One of the great things about being able to read a lot of graphic novels is finding that book that catches you by surprise. Tales of Colossus by Mark Andrews is just such a book. The first surprising thing is that it was drawn entirely on the computer. As mentioned in the introduction, the only paper used was in the printing of the book. The second surprising thing is that you'd never guess it was done on computer. We've come quite a long way since the days of Batman: Digital Justice I guess. In fact the cinematic art style calls to mind hand drawn storyboards used in films in not only the art style, but in also in Andrew's concise pacing, often without dialog, and allowing the action to tell the story.
The story is set during the time of the Holy Crusades as a Middle Eastern fortress guarded by knights is overrun by Muslim forces. The only survivor of the attack is a knight named Orlant who is capture and tortured in the dungeons. His will to live sparks interest in the villainous sorcerer Al Rahzear who uses Orlant as a tool of revenge against the European crusaders by placing his soul into a great, metal golem named Colossus and returning him to Europe to wreak havoc on the Muslim's enemies. As Colossus is about to kill the king, the wizard Maulore casts a bolt of magical energy at the construct which has the unintended effect of freeing Orlant's consciousness from Al Rahzear's spell. He now remembers his life and vows he took as a knight and while he's considered a monster, Colossus continues to serve the cause of good.

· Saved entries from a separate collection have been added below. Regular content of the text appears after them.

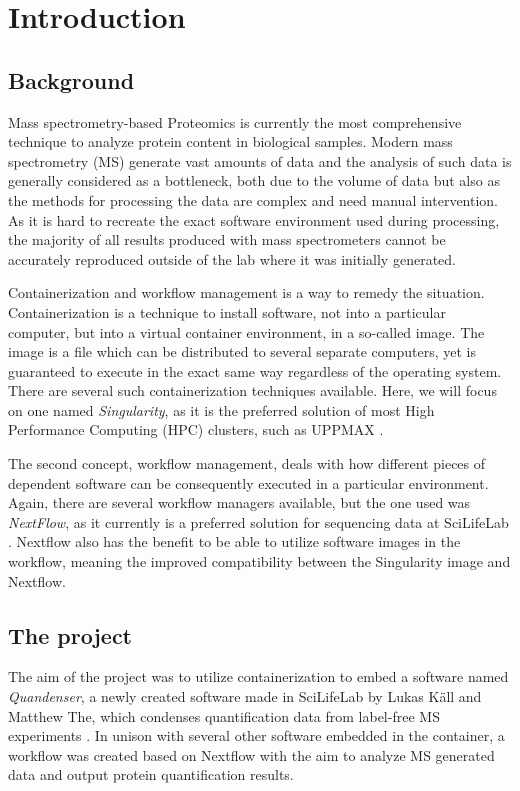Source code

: \section{Introduction}

\subsection{Background}
Mass spectrometry-based Proteomics is currently the most comprehensive technique to analyze protein content in biological samples. Modern mass spectrometry (MS) generate vast amounts of data and the analysis of such data is generally considered as a bottleneck, both due to the volume of data but also as the methods for processing the data are complex and need manual intervention. As it is hard to recreate the exact software environment used during processing, the majority of all results produced with mass spectrometers cannot be accurately reproduced outside of the lab where it was initially generated.

Containerization and workflow management is a way to remedy the situation. Containerization is a technique to install software, not into a particular computer, but into a virtual container environment, in a so-called image. The image is a file which can be distributed to several separate computers, yet is guaranteed to execute in the exact same way regardless of the operating system. There are several such containerization techniques available. Here, we will focus on one named \textit{Singularity}, as it is the preferred solution of most High Performance Computing (HPC) clusters, such as UPPMAX \cite{singularity} \cite{singularity-uppmax}.

The second concept, workflow management, deals with how different pieces of dependent software can be consequently executed in a particular environment. Again, there are several workflow managers available, but the one used was \textit{NextFlow}, as it currently is a preferred solution for sequencing data at SciLifeLab \cite{nextflow}. Nextflow also has the benefit to be able to utilize software images in the workflow, meaning the improved compatibility between the Singularity image and Nextflow.

\subsection{The project}
The aim of the project was to utilize containerization to embed a software named \textit{Quandenser}, a newly created software made in SciLifeLab by Lukas Käll and Matthew The, which condenses quantification data from label-free MS experiments \cite{quandenser}. In unison with several other software embedded in the container, a workflow was created based on Nextflow with the aim to analyze MS generated data and output protein quantification results.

Two hundred years later, Colossus still lives. People leave gold out for him as he comes to their aid to slay the evil beasts which prey upon the local peasants and receives aid from a local blacksmith named Malcom who keeps his weapons sharp and in repair. The arrival of an evil paladin however spells trouble for Colossus and the local citizens. Grimon Delavrignac arrives with a reputation as a slayer of beasts and an enchanted blade. While he vows to serve the king his true desires for the king's daughter and his throne soon become apparent. Colossus is soundly defeated and one of his metallic arms dismembered. Now the only hope is to find the one man who may be able to mend him and help him defeat the evil knight. But does the wizard Maulore still live?
Tales of Colossus is like an epic Greek myth with a tragic hero, a princess in need of aid, evil villains, and terrible beasts. Even while being hunted and maligned as a tool of evil, Colossus still adheres to the vows he took as a knight to serve good and is appalled at the behavior of Grimon who has disgraced the knighthood. As mentioned Andrews is such a skilled storyteller that he uses a minimum of dialog. What a welcome relief that is from so many other graphic stories that tend to be on the wordy side. Outstanding effort!